Fakat makul bir miktarıyla para gayretin ve başarının ifadesidir. Öyle sefaletler görüyoruz ki, talihsizlik değil, yalnız tembellik ve liyakatsizlik eseridir. Bu müşahede, bir çok fikir adamlarına yalnız alın teriyle yoğrulmuş servetleri müdafaa ettirir. Mesela Franklin’in gözünde ’ Tembellik o kadar ağır yürür ki , sefalet hemen arkasından yetişir.’ ve ’ Fakirlik insanda ne fazilet bırakır ne de cesaret. Boş bir çuvalın ayakta durması zordur.’
Parayı sevmediğini söyleyenlere inanmam. Bütün ihtilaf, parayı az sevenlerle çok sevenler arasındadır. Bu ikincilere, paranın satın aldığı kıymetler yanında daha üstün ve paranın satın alamayacağı kıymetler bulununcaya kadar insanların felaketi devam edecektir. Victor Hugo’nun dediği gibi ’ Zekayın milyonerleri paranın milyonerlerine acıyacak derecede yükselenlerdir.’ Marifet zenginin malına imrenmekten bizi tiksindirecek bir ruh seviyesine çıkarmaktır.

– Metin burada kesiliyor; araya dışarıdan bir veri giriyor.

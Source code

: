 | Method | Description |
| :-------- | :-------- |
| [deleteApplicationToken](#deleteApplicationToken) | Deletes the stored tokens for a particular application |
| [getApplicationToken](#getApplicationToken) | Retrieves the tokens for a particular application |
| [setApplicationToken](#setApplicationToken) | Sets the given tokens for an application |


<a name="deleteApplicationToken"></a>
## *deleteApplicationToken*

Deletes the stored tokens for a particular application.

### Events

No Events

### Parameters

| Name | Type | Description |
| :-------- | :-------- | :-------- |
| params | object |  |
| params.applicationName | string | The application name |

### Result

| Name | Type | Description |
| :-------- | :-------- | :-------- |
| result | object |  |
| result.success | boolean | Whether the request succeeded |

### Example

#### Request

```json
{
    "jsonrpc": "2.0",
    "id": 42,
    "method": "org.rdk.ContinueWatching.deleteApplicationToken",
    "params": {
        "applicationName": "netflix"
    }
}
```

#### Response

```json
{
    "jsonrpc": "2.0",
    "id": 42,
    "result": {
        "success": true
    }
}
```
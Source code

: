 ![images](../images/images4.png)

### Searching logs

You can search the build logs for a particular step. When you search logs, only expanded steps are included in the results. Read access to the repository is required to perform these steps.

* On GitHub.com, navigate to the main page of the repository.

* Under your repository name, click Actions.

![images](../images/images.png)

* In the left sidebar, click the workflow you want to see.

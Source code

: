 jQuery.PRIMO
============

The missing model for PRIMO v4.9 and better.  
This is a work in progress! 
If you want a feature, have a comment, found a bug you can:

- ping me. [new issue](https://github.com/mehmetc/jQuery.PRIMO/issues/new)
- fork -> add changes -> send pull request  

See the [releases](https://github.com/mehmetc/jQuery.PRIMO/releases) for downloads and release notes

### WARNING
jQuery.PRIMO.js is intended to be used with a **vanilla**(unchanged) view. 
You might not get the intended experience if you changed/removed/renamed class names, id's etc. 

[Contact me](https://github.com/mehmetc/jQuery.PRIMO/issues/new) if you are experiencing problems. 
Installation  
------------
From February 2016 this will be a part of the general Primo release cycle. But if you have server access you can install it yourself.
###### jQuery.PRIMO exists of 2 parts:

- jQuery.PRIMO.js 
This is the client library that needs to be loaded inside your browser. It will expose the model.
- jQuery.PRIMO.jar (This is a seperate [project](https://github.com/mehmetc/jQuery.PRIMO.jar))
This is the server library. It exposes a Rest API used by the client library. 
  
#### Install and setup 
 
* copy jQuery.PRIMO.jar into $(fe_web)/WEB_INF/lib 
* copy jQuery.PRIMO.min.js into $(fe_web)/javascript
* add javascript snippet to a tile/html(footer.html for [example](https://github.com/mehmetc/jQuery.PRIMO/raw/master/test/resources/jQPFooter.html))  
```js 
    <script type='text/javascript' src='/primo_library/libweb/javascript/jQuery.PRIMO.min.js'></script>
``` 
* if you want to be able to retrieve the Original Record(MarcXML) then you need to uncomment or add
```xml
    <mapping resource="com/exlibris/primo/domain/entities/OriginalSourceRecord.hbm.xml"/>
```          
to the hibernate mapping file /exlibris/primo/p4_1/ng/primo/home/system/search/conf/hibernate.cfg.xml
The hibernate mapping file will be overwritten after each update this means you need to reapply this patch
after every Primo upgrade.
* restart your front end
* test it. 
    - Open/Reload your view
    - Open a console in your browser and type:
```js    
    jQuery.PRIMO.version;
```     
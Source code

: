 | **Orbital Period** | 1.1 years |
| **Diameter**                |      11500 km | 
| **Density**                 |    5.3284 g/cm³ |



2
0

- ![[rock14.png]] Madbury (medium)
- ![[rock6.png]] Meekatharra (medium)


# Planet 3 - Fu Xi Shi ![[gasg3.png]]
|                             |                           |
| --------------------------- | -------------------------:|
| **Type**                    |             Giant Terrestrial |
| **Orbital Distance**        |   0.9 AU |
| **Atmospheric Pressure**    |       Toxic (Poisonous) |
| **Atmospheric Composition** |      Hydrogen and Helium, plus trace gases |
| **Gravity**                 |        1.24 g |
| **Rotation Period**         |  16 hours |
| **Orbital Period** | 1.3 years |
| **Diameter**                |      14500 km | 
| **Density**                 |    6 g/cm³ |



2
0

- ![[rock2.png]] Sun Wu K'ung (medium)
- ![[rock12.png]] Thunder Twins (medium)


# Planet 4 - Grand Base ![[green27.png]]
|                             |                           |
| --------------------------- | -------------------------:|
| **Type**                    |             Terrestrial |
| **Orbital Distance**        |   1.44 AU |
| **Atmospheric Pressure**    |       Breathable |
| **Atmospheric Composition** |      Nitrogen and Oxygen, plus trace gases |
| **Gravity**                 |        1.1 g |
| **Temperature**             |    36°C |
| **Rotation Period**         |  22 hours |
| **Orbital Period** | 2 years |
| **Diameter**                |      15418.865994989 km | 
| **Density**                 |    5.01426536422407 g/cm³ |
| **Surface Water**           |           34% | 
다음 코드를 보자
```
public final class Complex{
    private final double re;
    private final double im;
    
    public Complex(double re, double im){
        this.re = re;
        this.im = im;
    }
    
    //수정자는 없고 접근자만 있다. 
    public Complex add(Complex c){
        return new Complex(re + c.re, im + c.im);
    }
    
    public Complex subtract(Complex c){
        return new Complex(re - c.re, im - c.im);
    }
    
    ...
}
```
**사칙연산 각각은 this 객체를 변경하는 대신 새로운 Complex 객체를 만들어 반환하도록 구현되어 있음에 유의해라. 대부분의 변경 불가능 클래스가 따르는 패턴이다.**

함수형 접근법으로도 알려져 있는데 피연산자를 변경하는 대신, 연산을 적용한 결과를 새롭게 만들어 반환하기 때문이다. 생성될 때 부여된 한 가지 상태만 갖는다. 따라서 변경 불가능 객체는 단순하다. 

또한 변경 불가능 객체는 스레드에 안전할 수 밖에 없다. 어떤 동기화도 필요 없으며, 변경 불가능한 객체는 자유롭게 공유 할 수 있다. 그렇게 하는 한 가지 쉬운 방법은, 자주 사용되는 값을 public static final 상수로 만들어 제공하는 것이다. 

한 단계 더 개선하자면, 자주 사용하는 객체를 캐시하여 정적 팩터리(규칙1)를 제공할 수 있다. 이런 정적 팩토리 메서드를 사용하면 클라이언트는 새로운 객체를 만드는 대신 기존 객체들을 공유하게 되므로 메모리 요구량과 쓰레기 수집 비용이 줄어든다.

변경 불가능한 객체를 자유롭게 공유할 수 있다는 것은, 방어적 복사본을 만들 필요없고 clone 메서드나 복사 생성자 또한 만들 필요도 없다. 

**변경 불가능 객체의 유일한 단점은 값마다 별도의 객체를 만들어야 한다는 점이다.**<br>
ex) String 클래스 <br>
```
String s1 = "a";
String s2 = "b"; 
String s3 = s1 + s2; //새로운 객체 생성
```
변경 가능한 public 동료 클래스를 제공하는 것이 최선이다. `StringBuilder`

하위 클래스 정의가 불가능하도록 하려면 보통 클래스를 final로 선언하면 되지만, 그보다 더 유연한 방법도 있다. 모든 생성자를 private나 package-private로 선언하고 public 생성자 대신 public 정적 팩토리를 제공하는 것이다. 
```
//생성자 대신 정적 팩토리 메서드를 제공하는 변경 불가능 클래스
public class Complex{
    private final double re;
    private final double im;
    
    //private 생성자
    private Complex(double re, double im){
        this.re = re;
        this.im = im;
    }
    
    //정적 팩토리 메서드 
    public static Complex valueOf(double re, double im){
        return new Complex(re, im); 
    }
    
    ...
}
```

Dumas ne kadar haklı: ’Para iyi bir uşak ve fena bir efendidir.’ paraya hakim olabilmek için onu az sevmeliyiz.
Fakirlikte bizi en çok rahatsız eden mahrumiyetlerimiz değildir. Bunların hepsine ucuz ve sevimli çareler bulunabilir: Ne küçük aşçı dükkanları vardır ki lezzetin sırrının büyük lokantalardan daha iyi bilirler. Bir fukara yemeğinde yağ miktarının azlığı lezzeti de, kolay hazmedilme imkanını da çok defa arttırır.
Fakirlikte bizi en çok rahatsız eden şey, mutluluğu bize malik olmadığımız nimetlerde farzettiren boş hayallerimizdir. Bu nimetlere sahip zenginlerin bizden daha mesut olduklarını zannederiz. Onları gururu sarhoşluğu içinde mesut eden bizim bu aldanışımızdan başka bir şey değildir. Fakirlerin gıptası olmasaydı zenginlerin gururu olur muydu?
Fakat para davasının yavruladığı toplumsal haksızlıklar, fakirlerin psiklojisinde bir düzelme oluşturarak temin edilemez. Her sosyal meselenin hal çaresi de sosyaldir. Parayı ve mülkiyeti ortadan kaldırmak isteyenlerle, bunu olduğu gibi muhafaza etmek isteyenler arasındaki ihtilaf hiç bir netice vermez. Azgın bir atı öldürmekle başı boş bırakmak fikirleri arasındaki tartışma abestir. Asıl iş bu ata gem vurmaktır.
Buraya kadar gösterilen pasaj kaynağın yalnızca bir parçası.